Task prompt: Search the records below for the word "Requirements". Copy each line where it occurs.

Stored data entries:

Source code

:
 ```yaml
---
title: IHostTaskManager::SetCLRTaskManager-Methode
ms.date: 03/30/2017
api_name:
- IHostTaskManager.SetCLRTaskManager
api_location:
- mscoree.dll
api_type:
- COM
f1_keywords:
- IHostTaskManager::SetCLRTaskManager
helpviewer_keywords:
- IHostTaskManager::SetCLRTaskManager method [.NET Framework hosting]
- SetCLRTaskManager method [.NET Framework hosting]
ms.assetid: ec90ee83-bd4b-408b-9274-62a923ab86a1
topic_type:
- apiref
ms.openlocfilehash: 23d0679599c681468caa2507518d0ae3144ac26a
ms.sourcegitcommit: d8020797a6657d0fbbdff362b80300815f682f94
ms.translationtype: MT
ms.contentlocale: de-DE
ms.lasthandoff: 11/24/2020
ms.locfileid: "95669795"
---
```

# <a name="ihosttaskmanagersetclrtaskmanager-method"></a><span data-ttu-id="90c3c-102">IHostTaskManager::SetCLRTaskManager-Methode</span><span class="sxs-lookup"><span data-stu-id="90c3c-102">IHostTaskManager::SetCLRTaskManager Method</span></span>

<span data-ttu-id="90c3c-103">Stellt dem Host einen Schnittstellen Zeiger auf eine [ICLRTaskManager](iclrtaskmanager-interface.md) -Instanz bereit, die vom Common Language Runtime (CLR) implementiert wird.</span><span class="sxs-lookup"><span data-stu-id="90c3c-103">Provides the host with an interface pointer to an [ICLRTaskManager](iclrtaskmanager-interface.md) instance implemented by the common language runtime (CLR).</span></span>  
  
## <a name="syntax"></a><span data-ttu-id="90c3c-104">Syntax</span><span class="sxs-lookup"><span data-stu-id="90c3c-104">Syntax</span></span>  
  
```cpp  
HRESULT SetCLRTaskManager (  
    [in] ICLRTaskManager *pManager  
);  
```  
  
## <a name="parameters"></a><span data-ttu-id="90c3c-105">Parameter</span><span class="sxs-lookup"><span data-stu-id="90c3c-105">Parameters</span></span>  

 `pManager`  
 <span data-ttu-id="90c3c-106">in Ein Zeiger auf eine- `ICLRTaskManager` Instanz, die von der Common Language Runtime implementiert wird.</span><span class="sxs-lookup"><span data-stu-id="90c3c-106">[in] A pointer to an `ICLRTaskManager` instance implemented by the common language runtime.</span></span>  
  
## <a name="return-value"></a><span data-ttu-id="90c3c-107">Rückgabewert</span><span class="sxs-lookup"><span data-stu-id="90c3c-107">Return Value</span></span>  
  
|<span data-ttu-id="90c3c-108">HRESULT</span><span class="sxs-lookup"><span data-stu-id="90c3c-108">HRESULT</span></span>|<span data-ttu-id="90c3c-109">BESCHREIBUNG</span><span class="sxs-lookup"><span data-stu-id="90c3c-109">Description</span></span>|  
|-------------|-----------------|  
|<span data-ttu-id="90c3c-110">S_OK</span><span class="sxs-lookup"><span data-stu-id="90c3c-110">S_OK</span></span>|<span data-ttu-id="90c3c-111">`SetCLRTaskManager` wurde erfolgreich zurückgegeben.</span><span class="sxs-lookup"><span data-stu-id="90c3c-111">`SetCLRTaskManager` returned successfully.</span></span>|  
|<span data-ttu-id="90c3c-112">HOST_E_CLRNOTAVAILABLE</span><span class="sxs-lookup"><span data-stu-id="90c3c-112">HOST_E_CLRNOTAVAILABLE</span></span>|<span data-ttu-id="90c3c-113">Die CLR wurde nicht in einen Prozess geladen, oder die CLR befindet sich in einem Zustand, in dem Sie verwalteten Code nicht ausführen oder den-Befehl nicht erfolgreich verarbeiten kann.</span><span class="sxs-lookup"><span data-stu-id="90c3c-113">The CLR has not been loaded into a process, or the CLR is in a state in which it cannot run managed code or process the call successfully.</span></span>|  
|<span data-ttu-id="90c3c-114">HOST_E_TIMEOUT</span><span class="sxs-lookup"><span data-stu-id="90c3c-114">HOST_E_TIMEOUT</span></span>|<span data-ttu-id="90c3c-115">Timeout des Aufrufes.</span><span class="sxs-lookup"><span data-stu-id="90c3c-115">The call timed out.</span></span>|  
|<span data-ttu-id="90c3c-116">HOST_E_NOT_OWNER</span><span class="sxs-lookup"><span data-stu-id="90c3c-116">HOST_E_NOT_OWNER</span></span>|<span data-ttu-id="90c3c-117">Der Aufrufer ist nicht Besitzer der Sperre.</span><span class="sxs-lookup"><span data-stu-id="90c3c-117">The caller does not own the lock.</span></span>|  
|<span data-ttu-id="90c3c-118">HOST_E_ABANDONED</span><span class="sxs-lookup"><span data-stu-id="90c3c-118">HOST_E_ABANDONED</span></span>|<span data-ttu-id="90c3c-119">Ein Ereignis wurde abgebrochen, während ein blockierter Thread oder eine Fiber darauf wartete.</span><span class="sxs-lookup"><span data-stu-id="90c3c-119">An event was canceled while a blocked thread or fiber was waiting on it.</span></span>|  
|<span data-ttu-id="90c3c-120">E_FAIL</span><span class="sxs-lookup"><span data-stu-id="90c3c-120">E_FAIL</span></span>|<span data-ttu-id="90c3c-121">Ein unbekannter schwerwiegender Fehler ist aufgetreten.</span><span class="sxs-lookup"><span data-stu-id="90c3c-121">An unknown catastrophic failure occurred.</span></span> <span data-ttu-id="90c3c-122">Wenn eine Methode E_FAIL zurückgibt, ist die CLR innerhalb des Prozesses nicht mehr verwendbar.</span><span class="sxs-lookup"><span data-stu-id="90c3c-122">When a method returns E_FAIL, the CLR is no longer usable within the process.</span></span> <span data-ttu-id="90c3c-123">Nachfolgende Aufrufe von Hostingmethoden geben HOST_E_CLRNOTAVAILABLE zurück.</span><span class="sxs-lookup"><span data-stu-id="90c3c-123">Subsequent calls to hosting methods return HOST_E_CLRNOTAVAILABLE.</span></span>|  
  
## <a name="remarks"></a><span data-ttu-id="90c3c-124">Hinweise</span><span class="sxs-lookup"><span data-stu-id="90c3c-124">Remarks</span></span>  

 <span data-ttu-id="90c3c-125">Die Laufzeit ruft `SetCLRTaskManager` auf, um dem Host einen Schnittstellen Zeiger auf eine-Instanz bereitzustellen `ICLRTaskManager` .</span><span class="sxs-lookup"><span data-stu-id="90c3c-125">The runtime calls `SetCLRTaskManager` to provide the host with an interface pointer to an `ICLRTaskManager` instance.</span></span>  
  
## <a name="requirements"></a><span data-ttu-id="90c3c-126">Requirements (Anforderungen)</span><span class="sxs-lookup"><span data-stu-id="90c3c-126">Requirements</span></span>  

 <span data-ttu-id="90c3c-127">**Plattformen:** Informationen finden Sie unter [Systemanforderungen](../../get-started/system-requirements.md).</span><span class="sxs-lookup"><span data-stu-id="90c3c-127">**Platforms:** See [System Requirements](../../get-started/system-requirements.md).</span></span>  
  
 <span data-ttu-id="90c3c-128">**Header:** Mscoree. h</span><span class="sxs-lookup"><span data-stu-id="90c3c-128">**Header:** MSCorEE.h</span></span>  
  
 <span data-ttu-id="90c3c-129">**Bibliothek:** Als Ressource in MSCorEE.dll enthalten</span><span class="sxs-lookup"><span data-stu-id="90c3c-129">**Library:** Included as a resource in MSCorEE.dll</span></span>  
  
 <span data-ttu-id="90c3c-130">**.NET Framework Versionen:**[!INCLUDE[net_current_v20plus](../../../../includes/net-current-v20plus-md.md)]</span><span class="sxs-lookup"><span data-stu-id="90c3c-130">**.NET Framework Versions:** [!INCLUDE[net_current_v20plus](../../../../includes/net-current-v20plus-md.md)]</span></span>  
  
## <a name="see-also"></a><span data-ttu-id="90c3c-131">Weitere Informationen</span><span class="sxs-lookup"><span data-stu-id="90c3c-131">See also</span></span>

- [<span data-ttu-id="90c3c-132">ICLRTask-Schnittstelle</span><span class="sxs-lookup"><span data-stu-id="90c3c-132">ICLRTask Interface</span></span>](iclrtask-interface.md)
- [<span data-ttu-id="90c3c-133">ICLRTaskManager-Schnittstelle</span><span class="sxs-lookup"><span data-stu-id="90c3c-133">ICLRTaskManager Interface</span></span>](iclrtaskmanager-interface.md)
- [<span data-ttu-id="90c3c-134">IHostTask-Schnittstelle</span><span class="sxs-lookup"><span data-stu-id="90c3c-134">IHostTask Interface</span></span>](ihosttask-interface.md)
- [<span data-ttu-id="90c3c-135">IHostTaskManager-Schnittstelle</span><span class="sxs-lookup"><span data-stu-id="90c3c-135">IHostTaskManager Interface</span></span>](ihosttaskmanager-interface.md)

Solution for this problem:
## <a name="requirements"></a><span data-ttu-id="90c3c-126">Requirements (Anforderungen)</span><span class="sxs-lookup"><span data-stu-id="90c3c-126">Requirements</span></span>  
 <span data-ttu-id="90c3c-127">**Plattformen:** Informationen finden Sie unter [Systemanforderungen](../../get-started/system-requirements.md).</span><span class="sxs-lookup"><span data-stu-id="90c3c-127">**Platforms:** See [System Requirements](../../get-started/system-requirements.md).</span></span>  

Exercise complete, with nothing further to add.